» Problem description
Please set down, exactly as written, the line containing "## Submission" and every line after it through the end of the records.

Dataset items

*** Block opens ***

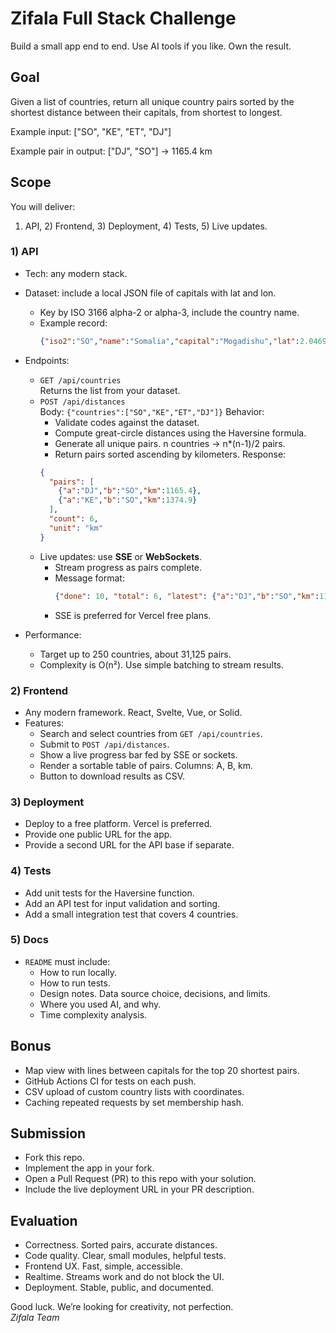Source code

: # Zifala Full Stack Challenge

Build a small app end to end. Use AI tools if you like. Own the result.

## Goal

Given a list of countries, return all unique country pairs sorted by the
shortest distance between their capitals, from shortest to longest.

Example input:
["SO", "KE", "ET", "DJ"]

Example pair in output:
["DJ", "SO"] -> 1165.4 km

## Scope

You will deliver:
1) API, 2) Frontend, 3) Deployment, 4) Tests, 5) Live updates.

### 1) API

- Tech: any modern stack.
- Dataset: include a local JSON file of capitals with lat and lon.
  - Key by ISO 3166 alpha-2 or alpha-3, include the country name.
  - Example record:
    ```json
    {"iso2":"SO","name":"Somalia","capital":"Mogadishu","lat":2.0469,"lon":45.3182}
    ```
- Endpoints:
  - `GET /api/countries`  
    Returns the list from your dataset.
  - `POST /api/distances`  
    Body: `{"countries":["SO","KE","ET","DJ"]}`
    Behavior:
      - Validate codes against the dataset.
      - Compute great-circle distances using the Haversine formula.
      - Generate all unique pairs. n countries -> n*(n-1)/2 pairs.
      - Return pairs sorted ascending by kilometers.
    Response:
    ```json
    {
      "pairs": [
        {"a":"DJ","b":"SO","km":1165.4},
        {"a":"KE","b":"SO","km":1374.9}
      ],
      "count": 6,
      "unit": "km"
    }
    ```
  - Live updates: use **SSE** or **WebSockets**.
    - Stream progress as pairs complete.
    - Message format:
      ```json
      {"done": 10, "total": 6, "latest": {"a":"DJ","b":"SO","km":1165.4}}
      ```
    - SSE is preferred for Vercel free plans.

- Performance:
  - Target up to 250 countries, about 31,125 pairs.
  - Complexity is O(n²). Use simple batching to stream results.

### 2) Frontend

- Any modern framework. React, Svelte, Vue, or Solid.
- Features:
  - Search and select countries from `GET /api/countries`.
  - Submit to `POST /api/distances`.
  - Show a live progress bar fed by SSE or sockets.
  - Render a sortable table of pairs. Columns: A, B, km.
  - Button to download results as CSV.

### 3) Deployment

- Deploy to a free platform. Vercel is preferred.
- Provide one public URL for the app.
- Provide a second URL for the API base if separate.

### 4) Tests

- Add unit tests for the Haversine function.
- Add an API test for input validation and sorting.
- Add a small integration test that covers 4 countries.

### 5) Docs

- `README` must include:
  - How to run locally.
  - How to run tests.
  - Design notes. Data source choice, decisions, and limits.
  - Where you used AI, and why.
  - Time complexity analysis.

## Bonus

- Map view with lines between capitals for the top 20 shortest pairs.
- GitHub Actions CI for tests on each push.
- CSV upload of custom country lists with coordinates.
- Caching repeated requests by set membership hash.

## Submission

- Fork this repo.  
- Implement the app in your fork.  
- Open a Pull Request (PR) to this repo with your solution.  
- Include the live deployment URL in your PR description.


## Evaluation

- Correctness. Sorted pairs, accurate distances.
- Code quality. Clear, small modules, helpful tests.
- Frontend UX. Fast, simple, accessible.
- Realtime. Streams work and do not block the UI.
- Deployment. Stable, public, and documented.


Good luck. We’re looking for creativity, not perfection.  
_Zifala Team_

*** Block closes ***

» Output for this exercise
## Submission

- Fork this repo.  
- Implement the app in your fork.  
- Open a Pull Request (PR) to this repo with your solution.  
- Include the live deployment URL in your PR description.


## Evaluation

- Correctness. Sorted pairs, accurate distances.
- Code quality. Clear, small modules, helpful tests.
- Frontend UX. Fast, simple, accessible.
- Realtime. Streams work and do not block the UI.
- Deployment. Stable, public, and documented.


Good luck. We’re looking for creativity, not perfection.  
_Zifala Team_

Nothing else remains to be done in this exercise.